*The task*
Each line that contains the word "definition" counts once; give the total for the records below and nothing else.

*Data provided*
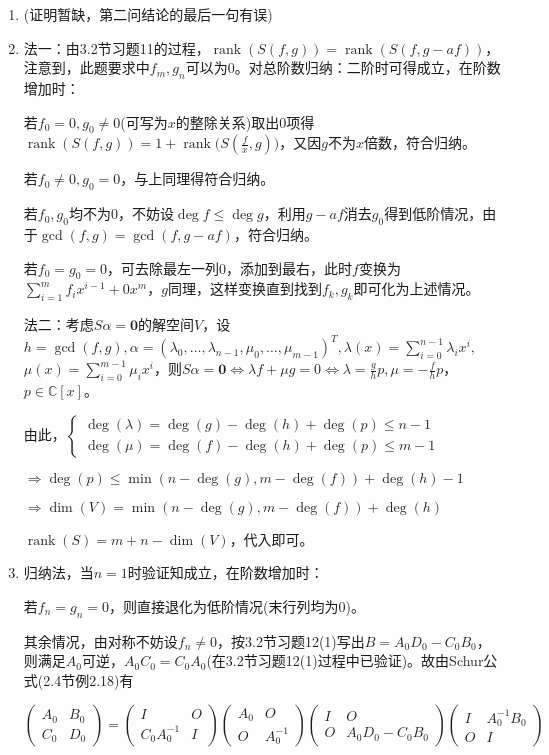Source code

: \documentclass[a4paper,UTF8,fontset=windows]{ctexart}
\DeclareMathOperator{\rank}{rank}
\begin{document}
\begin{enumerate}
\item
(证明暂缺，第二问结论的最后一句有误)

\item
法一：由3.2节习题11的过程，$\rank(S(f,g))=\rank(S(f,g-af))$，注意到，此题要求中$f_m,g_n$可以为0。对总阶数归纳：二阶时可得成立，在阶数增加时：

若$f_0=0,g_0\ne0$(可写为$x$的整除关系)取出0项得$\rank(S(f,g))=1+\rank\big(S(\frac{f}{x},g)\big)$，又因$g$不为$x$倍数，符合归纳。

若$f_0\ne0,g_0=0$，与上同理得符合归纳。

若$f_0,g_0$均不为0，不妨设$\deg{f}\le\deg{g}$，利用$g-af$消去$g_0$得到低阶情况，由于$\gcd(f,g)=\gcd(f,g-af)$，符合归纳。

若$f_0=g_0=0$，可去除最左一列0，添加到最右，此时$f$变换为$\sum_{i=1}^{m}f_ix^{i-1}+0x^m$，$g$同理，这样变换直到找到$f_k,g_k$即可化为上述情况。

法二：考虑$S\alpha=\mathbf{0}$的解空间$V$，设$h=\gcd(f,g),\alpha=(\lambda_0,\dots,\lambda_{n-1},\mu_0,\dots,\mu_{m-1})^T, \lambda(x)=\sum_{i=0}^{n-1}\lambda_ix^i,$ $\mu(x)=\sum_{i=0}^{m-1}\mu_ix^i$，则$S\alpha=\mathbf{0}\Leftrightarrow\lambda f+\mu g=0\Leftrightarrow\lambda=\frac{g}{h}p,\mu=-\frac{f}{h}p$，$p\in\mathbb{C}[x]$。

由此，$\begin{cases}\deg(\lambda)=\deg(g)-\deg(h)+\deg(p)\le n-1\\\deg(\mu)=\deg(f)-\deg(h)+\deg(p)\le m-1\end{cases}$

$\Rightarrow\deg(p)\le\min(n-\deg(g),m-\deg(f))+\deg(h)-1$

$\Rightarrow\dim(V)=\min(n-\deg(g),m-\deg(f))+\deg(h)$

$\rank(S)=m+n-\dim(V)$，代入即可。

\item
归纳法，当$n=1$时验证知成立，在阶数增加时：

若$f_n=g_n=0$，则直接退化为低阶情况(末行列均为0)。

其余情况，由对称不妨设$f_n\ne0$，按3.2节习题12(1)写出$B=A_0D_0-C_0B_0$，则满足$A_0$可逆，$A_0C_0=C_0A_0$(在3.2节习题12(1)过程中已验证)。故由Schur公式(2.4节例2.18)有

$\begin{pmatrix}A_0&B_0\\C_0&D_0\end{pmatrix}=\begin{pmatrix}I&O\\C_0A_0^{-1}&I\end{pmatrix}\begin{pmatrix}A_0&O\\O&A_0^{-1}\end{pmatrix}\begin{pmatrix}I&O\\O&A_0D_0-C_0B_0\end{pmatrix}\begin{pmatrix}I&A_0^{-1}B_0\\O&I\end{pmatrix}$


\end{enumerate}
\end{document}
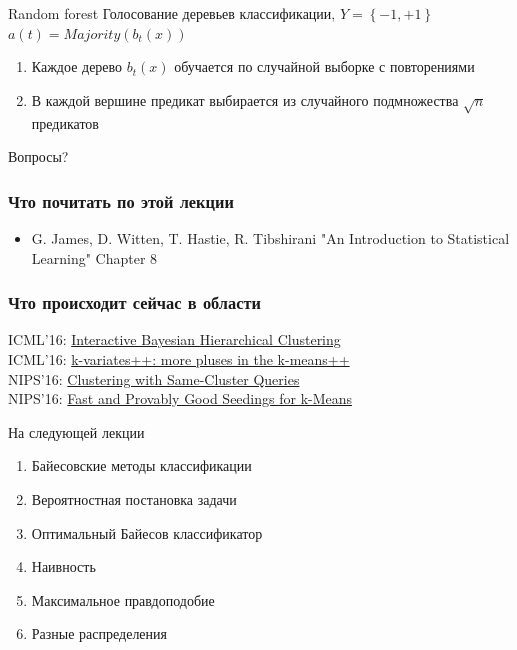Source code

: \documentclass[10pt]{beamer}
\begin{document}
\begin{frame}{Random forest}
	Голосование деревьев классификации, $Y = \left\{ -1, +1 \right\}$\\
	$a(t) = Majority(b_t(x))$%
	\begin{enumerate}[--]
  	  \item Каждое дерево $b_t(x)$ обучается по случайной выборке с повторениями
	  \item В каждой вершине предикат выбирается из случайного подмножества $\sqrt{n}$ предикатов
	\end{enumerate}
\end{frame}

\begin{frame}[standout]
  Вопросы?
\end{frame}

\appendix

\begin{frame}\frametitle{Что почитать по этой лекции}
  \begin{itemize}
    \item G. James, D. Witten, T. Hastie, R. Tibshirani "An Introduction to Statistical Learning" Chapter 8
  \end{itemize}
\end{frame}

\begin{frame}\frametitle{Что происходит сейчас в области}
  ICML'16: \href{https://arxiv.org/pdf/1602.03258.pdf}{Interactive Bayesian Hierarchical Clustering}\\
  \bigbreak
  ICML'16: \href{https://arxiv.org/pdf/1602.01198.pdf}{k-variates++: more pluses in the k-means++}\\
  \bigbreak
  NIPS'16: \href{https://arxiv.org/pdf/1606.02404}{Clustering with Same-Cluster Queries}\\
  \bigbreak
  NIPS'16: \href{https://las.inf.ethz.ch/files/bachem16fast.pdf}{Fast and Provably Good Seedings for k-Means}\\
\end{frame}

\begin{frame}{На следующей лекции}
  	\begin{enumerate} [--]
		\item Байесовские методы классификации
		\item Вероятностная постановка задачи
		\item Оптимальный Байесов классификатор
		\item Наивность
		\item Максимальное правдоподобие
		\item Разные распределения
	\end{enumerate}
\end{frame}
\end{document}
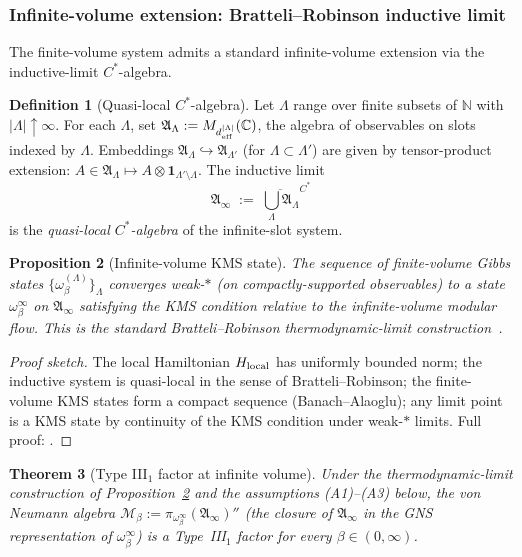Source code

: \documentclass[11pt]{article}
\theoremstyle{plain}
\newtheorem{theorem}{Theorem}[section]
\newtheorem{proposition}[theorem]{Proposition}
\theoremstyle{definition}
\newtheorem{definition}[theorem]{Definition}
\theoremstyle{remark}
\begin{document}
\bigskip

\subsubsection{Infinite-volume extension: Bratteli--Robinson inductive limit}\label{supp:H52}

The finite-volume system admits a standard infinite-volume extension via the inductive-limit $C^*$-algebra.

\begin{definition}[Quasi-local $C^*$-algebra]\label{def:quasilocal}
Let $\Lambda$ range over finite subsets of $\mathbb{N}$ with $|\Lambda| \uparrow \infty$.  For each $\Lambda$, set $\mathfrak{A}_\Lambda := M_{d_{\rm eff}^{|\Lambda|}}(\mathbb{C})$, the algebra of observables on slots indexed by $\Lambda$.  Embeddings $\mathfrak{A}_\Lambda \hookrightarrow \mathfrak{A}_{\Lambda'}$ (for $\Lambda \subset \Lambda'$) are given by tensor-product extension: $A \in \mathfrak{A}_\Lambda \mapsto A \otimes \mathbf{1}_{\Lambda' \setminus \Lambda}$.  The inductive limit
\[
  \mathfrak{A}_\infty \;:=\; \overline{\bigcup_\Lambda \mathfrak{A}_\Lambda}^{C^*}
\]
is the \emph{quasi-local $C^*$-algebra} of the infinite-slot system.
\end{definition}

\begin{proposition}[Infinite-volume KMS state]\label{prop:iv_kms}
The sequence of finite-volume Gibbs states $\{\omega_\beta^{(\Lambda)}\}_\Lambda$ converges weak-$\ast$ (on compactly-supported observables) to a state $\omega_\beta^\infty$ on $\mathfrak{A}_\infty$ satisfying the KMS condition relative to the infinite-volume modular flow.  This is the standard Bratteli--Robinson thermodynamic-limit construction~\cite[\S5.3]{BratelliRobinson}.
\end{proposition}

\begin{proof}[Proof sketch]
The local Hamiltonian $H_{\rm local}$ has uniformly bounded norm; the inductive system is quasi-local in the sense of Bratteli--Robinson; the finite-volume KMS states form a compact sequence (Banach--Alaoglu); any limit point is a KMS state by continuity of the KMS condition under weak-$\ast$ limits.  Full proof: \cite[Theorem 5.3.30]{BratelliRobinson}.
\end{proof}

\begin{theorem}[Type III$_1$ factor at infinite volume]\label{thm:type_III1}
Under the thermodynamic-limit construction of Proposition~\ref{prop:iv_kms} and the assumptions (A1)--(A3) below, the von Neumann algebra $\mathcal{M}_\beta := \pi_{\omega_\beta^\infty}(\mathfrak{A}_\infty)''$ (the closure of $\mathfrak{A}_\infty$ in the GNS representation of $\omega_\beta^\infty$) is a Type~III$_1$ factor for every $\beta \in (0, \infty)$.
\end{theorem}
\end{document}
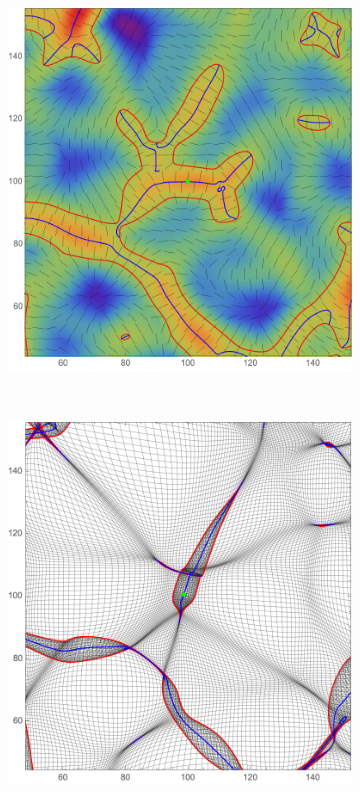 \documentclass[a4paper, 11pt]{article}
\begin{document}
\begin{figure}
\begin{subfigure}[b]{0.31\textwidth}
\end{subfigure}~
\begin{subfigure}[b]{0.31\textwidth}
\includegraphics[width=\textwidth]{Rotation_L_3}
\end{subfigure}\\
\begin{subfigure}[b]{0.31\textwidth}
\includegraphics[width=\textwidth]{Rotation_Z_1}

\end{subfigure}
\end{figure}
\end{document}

*Written reply*
4